[Plain-text document sources]
────────────────────────────────────────
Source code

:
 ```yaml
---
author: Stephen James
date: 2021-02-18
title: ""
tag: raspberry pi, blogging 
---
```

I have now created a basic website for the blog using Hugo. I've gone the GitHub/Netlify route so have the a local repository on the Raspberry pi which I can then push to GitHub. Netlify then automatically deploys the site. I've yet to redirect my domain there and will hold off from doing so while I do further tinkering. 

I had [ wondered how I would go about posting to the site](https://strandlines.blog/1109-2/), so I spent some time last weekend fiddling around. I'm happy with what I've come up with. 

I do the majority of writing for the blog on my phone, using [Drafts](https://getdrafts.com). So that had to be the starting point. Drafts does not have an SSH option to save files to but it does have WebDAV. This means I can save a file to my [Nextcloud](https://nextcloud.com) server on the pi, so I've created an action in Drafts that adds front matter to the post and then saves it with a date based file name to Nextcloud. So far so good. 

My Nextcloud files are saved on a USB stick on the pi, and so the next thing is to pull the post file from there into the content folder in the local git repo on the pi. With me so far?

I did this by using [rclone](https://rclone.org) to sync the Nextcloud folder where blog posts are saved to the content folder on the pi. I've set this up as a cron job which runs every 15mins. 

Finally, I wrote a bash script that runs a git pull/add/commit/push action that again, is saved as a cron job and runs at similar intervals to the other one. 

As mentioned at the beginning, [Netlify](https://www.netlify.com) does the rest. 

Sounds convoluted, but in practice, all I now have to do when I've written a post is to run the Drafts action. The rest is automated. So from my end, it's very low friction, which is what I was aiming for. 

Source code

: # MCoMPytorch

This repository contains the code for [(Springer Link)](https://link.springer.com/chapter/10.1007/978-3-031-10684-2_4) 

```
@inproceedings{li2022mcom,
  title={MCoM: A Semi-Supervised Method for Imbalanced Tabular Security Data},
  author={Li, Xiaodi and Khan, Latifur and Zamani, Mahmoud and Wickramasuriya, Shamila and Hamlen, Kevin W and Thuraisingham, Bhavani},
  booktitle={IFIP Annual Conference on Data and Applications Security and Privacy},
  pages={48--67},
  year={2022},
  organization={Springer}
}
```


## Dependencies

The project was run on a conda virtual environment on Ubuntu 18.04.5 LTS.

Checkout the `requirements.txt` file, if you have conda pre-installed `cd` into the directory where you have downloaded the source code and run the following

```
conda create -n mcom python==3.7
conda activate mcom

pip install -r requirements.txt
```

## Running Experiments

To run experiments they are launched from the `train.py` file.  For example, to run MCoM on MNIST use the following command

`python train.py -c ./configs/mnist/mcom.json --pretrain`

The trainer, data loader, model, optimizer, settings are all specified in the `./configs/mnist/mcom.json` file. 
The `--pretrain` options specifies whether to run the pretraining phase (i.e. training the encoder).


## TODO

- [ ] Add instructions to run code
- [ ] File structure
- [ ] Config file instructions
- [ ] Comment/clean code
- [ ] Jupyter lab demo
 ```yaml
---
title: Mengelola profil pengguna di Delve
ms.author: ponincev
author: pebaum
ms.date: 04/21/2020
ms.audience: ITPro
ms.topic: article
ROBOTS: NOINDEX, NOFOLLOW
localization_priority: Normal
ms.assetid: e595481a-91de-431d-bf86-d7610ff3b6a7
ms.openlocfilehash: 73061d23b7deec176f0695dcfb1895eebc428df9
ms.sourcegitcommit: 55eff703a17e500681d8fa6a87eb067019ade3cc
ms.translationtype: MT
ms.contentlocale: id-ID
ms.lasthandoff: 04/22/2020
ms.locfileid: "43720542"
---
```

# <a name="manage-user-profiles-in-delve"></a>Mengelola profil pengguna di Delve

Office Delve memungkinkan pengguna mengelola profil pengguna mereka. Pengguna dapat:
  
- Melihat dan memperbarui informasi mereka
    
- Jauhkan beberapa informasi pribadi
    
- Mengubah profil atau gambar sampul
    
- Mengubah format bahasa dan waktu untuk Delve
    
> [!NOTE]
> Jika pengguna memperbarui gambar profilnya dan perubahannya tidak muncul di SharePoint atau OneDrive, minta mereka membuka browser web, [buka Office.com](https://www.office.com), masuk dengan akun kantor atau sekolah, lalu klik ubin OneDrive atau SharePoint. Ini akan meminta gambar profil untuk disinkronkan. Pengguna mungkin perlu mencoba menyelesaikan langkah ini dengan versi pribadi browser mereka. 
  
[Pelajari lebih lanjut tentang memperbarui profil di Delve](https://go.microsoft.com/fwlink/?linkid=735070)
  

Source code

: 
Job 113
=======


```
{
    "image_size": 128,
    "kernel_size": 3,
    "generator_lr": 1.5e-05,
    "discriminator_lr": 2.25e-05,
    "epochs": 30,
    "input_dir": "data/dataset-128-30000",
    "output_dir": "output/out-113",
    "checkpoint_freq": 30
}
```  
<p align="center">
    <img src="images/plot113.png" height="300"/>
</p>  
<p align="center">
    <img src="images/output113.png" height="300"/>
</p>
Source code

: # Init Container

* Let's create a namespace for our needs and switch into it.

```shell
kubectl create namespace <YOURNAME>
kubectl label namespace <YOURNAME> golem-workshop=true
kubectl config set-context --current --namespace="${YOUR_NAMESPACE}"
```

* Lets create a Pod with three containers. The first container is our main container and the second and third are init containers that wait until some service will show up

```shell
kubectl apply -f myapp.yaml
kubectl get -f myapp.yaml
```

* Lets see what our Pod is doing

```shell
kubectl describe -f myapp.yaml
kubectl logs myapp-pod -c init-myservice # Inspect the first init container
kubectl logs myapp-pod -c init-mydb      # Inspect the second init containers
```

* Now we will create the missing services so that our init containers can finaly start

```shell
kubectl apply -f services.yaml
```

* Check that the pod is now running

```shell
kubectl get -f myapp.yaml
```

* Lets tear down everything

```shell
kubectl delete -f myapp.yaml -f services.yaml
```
────────────────────────────────────────
- _INSTRUCTIONS FOR THE TASK_: Word for word, please print every line from the beginning of the records to the line bearing "I had [ wondered", counting both ends and stopping there.

- _TASK RESULT_:
Source code

:
 ```yaml
---
author: Stephen James
date: 2021-02-18
title: ""
tag: raspberry pi, blogging 
---
```

I have now created a basic website for the blog using Hugo. I've gone the GitHub/Netlify route so have the a local repository on the Raspberry pi which I can then push to GitHub. Netlify then automatically deploys the site. I've yet to redirect my domain there and will hold off from doing so while I do further tinkering. 

I had [ wondered how I would go about posting to the site](https://strandlines.blog/1109-2/), so I spent some time last weekend fiddling around. I'm happy with what I've come up with. 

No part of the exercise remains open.